Our visual perception is more rational than we think

Are our senses there to provide us with the most complete representation of the world, or do they serve our survival? For a long time, the former was the dominant view in neuroscience. “Was” is the operative word here. In the last 50 years, psychologists such as Nobel Prize winners Daniel Kahnemann and Amos Tversky have shown that human perception is often anything but complete and instead is highly selective.

Experiments have now verified that there is a whole list of examples of cognitive biases. One of the most important is confirmation bias: we often process new information in a way that confirms our beliefs and expectations.

But up until now, researchers haven’t been able to fully explain under what conditions these distortions come into play and when exactly in the perceptual process they begin. A study by researchers led by University of Zurich Professor Todd Hare and ETH Professor Rafael Polania, recently published in the journal Nature Human Behaviour, now shows that the brain already adjusts the visual perception of things on the retina when it is in our interest to do so.
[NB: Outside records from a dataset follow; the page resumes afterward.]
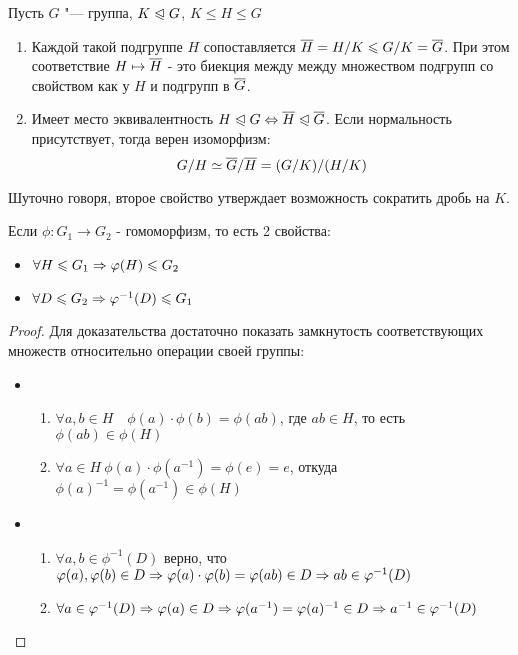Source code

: \begin{theorem}
	Пусть $G$ "--- группа, $K \trianglelefteqslant G$, $K \le H \le G$
	\begin{enumerate}
		\item Каждой такой подгруппе $H$ сопоставляется $\overline{H} = H / K \leqslant G / K = \overline{G}$.
		При этом соответствие $H \mapsto \overline{H}$ - это биекция между между множеством подгрупп со свойством как у $H$ и подгрупп в $\overline{G}$.
		
		\item Имеет место эквивалентность $H \trianglelefteqslant G \Leftrightarrow \overline{H} \trianglelefteqslant \overline{G}$. Если нормальность присутствует, тогда верен изоморфизм:
		\[
			G / H \simeq \overline{G} / \overline{H} = (G / K) / (H / K)
		\]
	\end{enumerate}
\end{theorem}

\begin{note}
	Шуточно говоря, второе свойство утверждает возможность сократить дробь на $K$.
\end{note}

\begin{proposition}
	Если $\phi \colon G_1 \to G_2$ - гомоморфизм, то есть 2 свойства:
	\begin{itemize}
		\item \(\forall H \leqslant G_1 \Rightarrow \varphi(H) \leqslant G_2\)
		
		\item \(\forall D \leqslant G_2 \Rightarrow \varphi^{-1}(D) \leqslant G_1\)
	\end{itemize}
\end{proposition}

\begin{proof}
	Для доказательства достаточно показать замкнутость соответствующих множеств относительно операции своей группы:
	\begin{itemize}
		\item \begin{enumerate}
			\item \(\forall a, b \in H \quad \phi(a) \cdot \phi(b) = \phi(ab)\), где $ab \in H$, то есть $\phi(ab) \in \phi(H)$
			
			\item \(\forall a \in H\ \phi(a) \cdot \phi(a^{-1}) = \phi(e) = e\), откуда $\phi(a)^{-1} = \phi(a^{-1}) \in \phi(H)$
		\end{enumerate}
		
		\item \begin{enumerate}
			\item \(\forall a, b \in \phi^{-1}(D)\) верно, что $\varphi(a), \varphi(b) \in D \Rightarrow \varphi(a) \cdot \varphi(b) = \varphi(ab) \in D \Rightarrow ab \in \varphi^{-1}(D)$
			
			\item \(\forall a \in \varphi^{-1}(D) \Rightarrow \varphi(a) \in D \Rightarrow \varphi(a^{-1}) = \varphi(a)^{-1} \in D \Rightarrow a^{-1} \in \varphi^{-1}(D)\)
		\end{enumerate}
	\end{itemize}
\end{proof}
Or, to put it another way, we unconsciously see things distorted when it comes to our survival, well-being, or other interests.

Hare and his coauthors were able to prove through a series of experiments that people perceive the same things differently when the decision context changes. The study’s 86 participants were asked to repeatedly compare two black-and-white striped patterns – known as Gabor patches – and say which pattern was closer to a 45-degree angle. The aim was to score as many points as possible.

In the first round, they received 15 points for every correct answer. But in the second round, the decision context changed: it no longer mattered whether the answer was right or wrong. Instead, the score increased continuously from 0 to 45 degrees to a maximum of 25 points. The participants saw the same pairs in both rounds.

They ought really to have reached the same conclusion both times. This is because when we look at something, our retinas convert the reflected light into visual information that is transmitted to our brain via nerve pathways. There, they are matched with our prior knowledge and experience and processed to provide a three-dimensional image. The visual information was the same in both rounds.

When the researchers evaluated the experiment, they realised that the participants had adjusted their perceptions in the second round to score as many points as possible. If they actually saw the world objectively, there shouldn’t be any differences between the two rounds.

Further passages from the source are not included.